I went to a good school--Berkeley--and worked part-time through college. Heck, I worked full-time near the end while bearing a full course load, scheduling all my classes on Tuesdays and Thursdays so I could have five whole workdays. I barely saw anyone outside of work or class, and I lost a good many friends during that time. My parents both worked for the United States Post Office by this point--my father was a mail carrier and my mother one of those people who sorted your mail in the middle of the night--and a good thing too, because they were finally able to obtain health insurance and build up a pension. As soon as they were eligible, they went to Immigration and had themselves sworn in as naturalized citizens.
All of that is to say, none of us were ever entitled, though we were apparently foolish enough to pay more taxes by percentage of income than you seem to be doing. And you may applaud our family’s story and say, Good for you! You’re not part of the 47 percent! But of course we were, always have been. And here’s where the story gets tricky.
My father ruined his knees and his back, carrying all that mail for the Postal Service. For the last three years of his career, he walked with such a pronounced limp people who lived on his route would come out to get the mail before he could get to their mailbox. He was stubborn and refused to go on disability. Eventually he gave in and retired early. My mother went blind, a genetic condition that was worsened by the fact that she was squinting at countless envelopes during her graveyard shifts. She, too, was stubborn, and refused to go on disability until she got into a car accident and it became clear she could no longer function as a normal contributing citizen. They had built up a little pension, sure, but without Medicare or Social Security they would be in dire situations, despite contributing to the building of America and ruining their health in the process. If you had cut Medicare and privatized Social Security, who knows how they would be faring today. A welfare home wouldn’t be out of the question.
As for myself, I worked in the corporate sector for a number of years, at one point paying 40%--forty percent!--of my income to taxes, until I realized the extent to which inherent prejudices and biases were disenfranchising large, huge swaths of America. People, in fact, like my own parents. What the country needed, I realized, was not more greed, but more compassion. People who could help each other succeed, like the kind dentist who worked with the poor. Improving each other’s lives together, rather than knocking down someone else so you could be farther ahead. The 47 percent isn’t about entitlement, Mitt, it’s treating each other like decent human beings. It seems to me this was something you once cared about--Romneycare, you remember?--yet now you’re speaking a strange language even a slightly dated version of you would have eschewed, perhaps rebuked.

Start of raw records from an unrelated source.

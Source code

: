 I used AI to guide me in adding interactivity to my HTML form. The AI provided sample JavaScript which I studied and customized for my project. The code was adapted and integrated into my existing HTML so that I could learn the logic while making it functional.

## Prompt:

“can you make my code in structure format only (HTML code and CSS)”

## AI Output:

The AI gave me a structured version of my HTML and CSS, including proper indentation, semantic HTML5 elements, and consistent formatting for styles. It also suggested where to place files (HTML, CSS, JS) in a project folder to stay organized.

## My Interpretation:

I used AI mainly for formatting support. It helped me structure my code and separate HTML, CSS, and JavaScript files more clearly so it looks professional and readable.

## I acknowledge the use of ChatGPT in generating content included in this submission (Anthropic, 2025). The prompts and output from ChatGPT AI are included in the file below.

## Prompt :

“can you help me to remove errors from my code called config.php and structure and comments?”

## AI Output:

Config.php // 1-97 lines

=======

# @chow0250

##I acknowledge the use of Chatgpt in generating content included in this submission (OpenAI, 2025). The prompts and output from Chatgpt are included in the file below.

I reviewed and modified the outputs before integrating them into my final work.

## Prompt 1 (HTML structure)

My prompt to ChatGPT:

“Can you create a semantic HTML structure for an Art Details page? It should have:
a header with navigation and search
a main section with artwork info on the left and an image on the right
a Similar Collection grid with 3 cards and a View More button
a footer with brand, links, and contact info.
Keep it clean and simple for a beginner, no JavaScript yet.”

What happened, Mitt? What’s with the mean act? No, I don’t expect you to divide your millions with everyone, nor do I expect you to have even the slightest understanding of what it means to be the working poor in this country. But you don’t have to make things any worse for them than they already are, do you? They’re working as hard as they can to keep this country going, and they don’t need some rich bully who’s never had to bus tables or carry mail telling them they’re not pulling their own weight.
So leave them be, Mitt. You have your millions, your Cadillacs, your stocks and trusts and however many houses. The 47 percent, many of them work for you: they mow your lawns, they cook your food, they do your laundry. Don’t make life any more difficult for them than it already is. They’re only human.
J.W. Wang
J.W. Wang is finishing up a Ph.D. in creative writing at Florida State University. He's at work on a novel based on his family's immigrant experience.